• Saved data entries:
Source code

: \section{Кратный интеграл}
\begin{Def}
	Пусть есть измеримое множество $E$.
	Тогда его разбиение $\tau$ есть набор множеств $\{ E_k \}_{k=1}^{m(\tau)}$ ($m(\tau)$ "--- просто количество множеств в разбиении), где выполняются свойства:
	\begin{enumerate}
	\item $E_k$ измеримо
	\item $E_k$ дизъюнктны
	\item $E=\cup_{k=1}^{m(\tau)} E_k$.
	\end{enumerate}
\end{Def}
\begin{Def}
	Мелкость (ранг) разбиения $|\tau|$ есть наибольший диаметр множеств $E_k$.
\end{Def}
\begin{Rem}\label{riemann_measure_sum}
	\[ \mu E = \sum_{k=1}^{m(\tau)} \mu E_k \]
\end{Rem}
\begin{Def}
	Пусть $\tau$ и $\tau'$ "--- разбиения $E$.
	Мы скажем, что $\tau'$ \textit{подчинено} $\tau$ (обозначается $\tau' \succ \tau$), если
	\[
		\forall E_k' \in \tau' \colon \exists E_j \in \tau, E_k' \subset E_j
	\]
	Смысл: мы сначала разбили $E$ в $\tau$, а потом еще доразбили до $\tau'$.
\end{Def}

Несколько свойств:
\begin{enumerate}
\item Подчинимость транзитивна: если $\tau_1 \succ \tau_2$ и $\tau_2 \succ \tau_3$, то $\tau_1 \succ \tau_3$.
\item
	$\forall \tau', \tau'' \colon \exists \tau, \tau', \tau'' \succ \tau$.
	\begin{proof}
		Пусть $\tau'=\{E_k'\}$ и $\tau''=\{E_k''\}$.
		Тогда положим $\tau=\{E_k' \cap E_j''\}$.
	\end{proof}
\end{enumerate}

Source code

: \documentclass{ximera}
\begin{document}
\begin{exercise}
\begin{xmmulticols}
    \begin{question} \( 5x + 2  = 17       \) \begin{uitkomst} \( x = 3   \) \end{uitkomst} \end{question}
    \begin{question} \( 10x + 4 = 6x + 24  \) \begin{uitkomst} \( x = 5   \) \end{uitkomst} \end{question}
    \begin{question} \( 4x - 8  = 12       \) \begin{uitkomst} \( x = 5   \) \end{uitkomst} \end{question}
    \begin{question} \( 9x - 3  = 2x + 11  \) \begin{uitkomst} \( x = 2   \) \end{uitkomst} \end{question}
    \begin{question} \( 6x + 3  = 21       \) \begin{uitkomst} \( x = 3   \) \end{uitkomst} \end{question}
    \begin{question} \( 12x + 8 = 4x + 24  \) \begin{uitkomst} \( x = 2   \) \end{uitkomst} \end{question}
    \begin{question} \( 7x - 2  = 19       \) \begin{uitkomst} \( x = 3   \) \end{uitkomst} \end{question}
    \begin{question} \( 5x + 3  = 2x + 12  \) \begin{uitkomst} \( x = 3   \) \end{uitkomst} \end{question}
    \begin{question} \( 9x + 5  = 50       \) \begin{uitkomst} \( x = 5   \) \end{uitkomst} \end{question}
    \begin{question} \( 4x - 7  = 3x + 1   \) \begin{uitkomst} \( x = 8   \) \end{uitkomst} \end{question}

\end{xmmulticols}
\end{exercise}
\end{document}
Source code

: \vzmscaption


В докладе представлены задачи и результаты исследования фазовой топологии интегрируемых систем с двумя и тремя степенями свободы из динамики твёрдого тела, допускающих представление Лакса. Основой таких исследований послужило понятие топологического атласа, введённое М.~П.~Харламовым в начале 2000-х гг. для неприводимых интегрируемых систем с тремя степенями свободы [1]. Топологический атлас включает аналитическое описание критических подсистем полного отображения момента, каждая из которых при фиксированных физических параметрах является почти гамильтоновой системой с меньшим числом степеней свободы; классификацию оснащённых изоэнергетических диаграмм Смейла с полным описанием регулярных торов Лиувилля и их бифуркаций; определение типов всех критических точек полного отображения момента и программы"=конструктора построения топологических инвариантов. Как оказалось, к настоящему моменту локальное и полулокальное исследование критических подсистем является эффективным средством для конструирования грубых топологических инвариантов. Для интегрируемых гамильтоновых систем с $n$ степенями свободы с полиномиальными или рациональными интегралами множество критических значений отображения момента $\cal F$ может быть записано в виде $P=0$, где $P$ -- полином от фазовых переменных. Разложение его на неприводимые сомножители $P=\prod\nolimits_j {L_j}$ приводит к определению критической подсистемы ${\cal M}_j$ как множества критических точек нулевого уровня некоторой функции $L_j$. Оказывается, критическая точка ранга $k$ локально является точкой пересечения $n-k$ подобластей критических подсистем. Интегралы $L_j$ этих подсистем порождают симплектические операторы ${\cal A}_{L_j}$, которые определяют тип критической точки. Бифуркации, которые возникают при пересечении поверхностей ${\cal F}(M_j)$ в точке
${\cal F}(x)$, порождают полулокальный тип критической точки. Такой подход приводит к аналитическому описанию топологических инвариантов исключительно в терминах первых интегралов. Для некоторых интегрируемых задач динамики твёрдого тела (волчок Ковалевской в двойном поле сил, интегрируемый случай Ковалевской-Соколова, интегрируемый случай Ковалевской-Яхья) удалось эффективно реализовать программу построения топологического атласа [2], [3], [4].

• Exercise brief: Pull out each line of the records holding the string "Тогда".

• Task solution:
	Тогда его разбиение $\tau$ есть набор множеств $\{ E_k \}_{k=1}^{m(\tau)}$ ($m(\tau)$ "--- просто количество множеств в разбиении), где выполняются свойства:
		Тогда положим $\tau=\{E_k' \cap E_j''\}$.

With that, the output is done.